Copy whichever lines of the data hold the word "Fbase".
***** PROVIDED RECORDS *****
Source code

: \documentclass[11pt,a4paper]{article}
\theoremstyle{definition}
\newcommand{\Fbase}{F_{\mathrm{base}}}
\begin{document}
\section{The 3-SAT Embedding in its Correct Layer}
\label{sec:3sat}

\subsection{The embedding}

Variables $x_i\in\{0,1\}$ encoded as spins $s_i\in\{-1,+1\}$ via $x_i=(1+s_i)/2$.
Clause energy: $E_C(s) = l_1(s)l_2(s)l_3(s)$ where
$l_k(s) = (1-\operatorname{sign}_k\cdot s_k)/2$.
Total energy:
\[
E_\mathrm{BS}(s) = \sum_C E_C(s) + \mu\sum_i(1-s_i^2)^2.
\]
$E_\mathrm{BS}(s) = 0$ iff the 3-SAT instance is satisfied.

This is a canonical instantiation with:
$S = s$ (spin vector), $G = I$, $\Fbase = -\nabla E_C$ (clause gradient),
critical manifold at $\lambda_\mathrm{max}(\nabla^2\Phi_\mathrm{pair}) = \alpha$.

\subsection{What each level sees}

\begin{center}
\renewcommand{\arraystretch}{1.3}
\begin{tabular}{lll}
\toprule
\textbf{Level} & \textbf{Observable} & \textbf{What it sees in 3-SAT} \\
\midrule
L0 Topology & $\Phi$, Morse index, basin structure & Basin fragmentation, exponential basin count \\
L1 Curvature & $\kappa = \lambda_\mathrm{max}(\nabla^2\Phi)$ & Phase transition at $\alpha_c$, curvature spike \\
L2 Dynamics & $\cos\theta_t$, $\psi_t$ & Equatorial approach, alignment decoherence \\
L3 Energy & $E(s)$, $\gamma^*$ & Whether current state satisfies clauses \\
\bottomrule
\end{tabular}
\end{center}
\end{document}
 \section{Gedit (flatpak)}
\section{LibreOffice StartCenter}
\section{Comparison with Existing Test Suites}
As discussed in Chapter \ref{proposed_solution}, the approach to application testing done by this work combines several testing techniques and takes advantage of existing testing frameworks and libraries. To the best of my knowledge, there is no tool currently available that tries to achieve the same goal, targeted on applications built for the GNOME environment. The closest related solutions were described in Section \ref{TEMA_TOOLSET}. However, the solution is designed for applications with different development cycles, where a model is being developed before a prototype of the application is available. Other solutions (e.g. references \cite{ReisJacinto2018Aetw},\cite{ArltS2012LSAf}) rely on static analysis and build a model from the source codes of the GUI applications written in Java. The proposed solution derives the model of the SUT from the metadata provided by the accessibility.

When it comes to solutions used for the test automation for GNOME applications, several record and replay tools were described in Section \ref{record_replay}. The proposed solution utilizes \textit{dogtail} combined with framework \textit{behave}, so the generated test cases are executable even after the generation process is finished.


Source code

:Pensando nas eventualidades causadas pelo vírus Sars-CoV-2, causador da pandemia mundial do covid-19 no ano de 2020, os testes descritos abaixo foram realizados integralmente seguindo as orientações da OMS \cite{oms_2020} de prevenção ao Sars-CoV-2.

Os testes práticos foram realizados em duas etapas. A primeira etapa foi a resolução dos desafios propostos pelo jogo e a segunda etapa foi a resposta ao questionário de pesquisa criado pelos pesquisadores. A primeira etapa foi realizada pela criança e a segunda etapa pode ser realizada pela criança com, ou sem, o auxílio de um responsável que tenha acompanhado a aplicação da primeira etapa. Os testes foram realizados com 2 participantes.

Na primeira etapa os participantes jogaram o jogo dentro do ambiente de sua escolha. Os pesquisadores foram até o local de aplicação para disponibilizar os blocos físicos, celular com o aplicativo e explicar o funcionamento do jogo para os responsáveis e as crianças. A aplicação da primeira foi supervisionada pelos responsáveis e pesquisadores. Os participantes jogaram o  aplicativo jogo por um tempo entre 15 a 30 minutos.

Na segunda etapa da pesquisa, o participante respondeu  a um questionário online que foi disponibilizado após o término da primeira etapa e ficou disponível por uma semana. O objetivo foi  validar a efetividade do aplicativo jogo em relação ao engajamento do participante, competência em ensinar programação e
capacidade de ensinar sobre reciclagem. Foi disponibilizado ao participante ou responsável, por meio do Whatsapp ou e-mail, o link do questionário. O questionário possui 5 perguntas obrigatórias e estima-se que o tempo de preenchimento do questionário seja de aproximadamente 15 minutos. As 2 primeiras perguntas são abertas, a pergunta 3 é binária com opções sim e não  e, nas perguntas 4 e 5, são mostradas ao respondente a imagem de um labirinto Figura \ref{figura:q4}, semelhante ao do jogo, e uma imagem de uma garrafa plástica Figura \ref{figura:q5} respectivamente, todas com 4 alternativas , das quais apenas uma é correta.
*****
*REPLY*:
\newcommand{\Fbase}{F_{\mathrm{base}}}
$S = s$ (spin vector), $G = I$, $\Fbase = -\nabla E_C$ (clause gradient),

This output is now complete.